WASHINGTON, D.C. — It could take three years or longer for the United States to get rid of its glut of soybeans.
Robert Johansson, the U.S. Department of Agriculture’s chief economist, delivered the bearish message today at the USDA Agriculture Outlook.
As of early 2019, the stocks-to-use ratio of U.S. soybeans was around 23 percent, much higher than a more normal level of 10 percent
“To get back to 10 percent stocks-to-use, we would expect to take a number of years,” Johansson said, speaking to about 1,500 people at the USDA event.
American stocks of soybeans spiked in the last year because of the country’s trade dispute with China. Last year, President Donald Trump imposed tariffs on hundreds of Chinese products. China responded by slapping tariffs on U.S. goods, including soybeans.
China is the world’s largest importer of soybeans.

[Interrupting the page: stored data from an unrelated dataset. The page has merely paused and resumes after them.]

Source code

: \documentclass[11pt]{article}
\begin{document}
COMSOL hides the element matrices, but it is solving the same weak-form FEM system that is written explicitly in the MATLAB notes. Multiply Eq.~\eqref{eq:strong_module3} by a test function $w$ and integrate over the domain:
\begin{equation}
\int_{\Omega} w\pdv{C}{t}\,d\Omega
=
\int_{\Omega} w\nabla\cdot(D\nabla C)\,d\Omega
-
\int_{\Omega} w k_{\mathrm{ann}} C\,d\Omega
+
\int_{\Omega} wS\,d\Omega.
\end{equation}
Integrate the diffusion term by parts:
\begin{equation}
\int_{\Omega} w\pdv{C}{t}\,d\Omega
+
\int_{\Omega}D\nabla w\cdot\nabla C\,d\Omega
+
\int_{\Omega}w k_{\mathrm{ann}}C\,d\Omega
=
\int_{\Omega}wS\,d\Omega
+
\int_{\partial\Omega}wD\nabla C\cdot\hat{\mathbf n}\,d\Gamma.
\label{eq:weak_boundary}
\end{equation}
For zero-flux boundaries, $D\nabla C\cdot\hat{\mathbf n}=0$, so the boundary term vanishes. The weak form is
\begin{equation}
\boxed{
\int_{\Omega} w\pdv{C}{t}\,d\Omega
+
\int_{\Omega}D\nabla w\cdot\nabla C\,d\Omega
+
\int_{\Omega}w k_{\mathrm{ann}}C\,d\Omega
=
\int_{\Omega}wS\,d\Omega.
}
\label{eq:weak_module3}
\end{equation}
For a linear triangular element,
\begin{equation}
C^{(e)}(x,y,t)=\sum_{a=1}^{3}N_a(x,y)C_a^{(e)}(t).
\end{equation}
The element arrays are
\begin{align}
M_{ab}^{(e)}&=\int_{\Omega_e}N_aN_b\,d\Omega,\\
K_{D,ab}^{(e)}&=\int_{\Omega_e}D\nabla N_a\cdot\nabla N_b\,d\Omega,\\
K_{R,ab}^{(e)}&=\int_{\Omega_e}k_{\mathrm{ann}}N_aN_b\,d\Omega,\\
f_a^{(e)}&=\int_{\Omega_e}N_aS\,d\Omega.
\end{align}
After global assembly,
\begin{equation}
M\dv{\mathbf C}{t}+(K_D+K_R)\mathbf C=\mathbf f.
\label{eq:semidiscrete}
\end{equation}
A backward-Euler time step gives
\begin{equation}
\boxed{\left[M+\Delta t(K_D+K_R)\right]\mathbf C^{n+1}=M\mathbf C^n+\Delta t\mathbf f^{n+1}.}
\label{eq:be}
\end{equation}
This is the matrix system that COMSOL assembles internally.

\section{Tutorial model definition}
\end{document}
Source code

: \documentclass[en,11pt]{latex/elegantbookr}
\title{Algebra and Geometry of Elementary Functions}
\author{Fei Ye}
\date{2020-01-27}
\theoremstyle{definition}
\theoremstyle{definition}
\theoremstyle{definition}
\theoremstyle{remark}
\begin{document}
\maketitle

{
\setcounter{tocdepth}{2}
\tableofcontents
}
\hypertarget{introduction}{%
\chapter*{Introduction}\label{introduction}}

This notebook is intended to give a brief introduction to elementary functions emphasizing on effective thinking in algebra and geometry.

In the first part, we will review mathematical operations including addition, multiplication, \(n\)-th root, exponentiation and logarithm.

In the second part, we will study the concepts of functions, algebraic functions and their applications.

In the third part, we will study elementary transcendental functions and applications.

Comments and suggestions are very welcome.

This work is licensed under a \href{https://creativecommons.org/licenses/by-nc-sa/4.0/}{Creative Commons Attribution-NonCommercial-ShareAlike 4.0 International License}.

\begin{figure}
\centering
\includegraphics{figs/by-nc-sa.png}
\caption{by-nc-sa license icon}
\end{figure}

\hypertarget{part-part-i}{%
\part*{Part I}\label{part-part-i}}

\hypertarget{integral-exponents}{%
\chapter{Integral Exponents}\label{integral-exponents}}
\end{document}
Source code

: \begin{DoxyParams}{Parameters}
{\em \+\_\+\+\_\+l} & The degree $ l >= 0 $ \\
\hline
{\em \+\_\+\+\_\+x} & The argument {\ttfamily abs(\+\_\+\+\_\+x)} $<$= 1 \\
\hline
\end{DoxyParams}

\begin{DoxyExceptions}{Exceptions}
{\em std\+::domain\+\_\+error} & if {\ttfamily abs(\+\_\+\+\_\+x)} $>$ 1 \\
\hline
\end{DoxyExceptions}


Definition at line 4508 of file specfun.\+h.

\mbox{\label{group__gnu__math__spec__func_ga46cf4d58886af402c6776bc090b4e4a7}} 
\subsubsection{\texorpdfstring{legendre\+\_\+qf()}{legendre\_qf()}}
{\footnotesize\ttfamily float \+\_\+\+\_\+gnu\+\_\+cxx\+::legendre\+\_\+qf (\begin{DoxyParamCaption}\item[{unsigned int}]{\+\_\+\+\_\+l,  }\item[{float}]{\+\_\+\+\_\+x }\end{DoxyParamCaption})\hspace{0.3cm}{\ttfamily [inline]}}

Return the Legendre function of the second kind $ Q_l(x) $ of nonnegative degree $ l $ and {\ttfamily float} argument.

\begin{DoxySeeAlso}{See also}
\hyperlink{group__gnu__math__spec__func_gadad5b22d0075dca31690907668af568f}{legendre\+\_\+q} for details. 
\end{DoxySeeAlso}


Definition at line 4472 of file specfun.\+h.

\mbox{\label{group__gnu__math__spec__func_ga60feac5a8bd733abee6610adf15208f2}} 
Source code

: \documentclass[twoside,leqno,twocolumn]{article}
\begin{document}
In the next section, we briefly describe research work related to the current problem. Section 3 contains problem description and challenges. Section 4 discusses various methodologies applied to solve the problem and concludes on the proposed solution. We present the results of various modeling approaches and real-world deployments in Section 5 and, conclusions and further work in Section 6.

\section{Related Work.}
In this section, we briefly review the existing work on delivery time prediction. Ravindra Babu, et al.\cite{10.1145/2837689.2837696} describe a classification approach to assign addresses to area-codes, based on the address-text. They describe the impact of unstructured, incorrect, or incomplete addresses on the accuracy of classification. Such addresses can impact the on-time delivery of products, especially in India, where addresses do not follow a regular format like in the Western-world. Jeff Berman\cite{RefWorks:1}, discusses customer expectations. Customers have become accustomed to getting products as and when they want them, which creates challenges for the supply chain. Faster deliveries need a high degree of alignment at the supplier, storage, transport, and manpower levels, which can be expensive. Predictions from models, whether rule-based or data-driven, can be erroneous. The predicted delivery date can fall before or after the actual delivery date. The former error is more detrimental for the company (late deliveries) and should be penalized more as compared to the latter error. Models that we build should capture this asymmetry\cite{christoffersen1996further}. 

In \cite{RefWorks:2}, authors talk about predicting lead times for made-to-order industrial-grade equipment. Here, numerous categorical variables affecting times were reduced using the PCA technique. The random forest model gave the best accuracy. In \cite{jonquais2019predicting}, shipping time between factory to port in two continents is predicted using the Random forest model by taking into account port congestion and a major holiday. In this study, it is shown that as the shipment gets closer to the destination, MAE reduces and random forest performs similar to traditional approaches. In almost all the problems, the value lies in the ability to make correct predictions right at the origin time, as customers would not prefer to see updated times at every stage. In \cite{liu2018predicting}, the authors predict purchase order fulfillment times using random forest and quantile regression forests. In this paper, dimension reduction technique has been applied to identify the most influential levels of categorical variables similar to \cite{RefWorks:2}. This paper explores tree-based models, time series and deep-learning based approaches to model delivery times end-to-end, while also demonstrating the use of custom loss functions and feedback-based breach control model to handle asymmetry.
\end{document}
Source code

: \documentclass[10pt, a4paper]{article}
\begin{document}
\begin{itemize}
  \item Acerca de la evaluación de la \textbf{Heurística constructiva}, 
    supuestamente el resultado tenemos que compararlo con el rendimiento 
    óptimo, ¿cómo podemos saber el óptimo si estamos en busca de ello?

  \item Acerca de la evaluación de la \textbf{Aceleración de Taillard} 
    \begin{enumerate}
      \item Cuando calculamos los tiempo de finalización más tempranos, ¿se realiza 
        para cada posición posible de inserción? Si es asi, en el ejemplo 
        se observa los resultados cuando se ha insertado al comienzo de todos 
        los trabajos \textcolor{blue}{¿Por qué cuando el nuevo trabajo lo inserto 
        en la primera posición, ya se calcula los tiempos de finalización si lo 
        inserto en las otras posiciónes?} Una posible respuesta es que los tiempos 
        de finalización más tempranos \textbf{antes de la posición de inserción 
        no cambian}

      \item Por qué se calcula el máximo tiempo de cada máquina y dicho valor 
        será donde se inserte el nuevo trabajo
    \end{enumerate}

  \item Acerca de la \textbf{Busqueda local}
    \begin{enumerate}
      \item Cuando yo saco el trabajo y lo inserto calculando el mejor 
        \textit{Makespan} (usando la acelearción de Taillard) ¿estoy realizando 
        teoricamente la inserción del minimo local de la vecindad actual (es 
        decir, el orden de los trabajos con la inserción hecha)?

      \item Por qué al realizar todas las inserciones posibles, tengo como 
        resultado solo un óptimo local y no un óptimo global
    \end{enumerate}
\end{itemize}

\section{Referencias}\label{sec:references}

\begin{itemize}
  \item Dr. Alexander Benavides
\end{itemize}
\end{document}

In recent years it has bought more than $10 billion in U.S. soybeans, annually.
The trade disruption and boom in U.S. soybean stocks is not new information, as it’s been widely reported during the last nine months.
But Johansson’s data suggested the glut of soybeans could weigh on the market for several years.
The USDA is forecasting that the stocks-to-use ratio for soybeans won’t return to 10 percent until the 2022-23 crop year, meaning U.S. soybean prices could be depressed for a long time.
“Prices are going to recover…. But right now we forecast prices to take at least three years to get back to the levels we saw last year,” Johansson said.
The bearish data for soybeans could be negative news for canola growers in Canada, as soybean futures and canola futures typically move in unison.
The stockpile of beans in the U.S. will encourage more corn acres in 2019.
The USDA is projecting corn acres to hit 92 million in 2019, up about three million from 2018.
Soybean acres are expected to sink to 85 million, down 4.7 percent from 2018.
The decline in acres should give soybean prices a small bump.
“Soybean prices are expected to rise, modestly, despite the tariffs, up 20 cents to US$8.80 a bushel,” Johansson said.
The USDA will provide a more detailed outlook for grains and oilseeds tomorrow.